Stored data

________________________

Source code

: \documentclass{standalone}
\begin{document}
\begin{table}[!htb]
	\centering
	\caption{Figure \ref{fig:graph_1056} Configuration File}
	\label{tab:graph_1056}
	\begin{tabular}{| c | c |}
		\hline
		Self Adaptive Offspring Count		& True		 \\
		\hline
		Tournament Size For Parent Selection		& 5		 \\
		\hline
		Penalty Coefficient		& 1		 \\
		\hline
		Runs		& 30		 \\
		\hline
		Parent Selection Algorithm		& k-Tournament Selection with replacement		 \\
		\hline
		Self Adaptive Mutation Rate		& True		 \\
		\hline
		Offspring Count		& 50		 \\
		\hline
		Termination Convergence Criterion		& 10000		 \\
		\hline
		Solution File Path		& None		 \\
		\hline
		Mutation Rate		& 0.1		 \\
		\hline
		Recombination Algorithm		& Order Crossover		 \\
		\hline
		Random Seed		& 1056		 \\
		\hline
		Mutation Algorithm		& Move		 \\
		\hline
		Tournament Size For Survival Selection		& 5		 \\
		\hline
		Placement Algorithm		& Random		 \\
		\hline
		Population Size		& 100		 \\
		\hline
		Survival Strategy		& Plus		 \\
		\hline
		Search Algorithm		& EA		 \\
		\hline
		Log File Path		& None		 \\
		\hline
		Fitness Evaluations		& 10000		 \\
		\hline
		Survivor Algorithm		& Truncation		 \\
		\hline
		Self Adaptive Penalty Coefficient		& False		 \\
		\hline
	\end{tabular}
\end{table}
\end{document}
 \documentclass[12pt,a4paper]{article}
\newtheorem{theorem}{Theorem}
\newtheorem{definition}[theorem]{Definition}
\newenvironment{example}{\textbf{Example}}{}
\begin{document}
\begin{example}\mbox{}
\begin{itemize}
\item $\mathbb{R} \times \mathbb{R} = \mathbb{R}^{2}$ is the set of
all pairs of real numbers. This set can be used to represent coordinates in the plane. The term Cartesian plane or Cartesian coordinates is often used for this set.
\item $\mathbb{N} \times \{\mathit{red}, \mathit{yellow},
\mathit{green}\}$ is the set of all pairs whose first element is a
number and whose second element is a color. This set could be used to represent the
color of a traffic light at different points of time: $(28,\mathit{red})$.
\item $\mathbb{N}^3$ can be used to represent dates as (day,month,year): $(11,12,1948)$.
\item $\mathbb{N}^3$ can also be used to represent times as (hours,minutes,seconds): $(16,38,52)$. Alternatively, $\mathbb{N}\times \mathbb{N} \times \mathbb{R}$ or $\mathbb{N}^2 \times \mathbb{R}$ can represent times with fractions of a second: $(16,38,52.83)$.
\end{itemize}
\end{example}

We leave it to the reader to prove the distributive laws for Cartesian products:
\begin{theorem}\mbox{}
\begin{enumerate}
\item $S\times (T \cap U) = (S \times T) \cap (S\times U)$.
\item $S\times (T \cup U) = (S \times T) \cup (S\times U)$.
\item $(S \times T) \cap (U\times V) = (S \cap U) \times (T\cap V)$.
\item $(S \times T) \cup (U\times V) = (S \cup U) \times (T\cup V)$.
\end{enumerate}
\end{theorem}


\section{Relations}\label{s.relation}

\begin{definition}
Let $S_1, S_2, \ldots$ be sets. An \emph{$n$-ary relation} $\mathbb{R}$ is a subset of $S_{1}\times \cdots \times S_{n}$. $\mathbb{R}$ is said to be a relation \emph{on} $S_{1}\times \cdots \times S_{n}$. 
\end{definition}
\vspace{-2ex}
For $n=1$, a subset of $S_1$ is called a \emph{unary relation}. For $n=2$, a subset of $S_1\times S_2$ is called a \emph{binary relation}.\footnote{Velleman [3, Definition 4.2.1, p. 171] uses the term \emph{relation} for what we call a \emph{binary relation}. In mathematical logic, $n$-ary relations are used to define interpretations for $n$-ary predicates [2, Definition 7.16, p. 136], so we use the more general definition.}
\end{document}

________________________

Every line that holds the string "mathbb" must be copied from the records above.

\item $\mathbb{R} \times \mathbb{R} = \mathbb{R}^{2}$ is the set of
\item $\mathbb{N} \times \{\mathit{red}, \mathit{yellow},
\item $\mathbb{N}^3$ can be used to represent dates as (day,month,year): $(11,12,1948)$.
\item $\mathbb{N}^3$ can also be used to represent times as (hours,minutes,seconds): $(16,38,52)$. Alternatively, $\mathbb{N}\times \mathbb{N} \times \mathbb{R}$ or $\mathbb{N}^2 \times \mathbb{R}$ can represent times with fractions of a second: $(16,38,52.83)$.
Let $S_1, S_2, \ldots$ be sets. An \emph{$n$-ary relation} $\mathbb{R}$ is a subset of $S_{1}\times \cdots \times S_{n}$. $\mathbb{R}$ is said to be a relation \emph{on} $S_{1}\times \cdots \times S_{n}$. 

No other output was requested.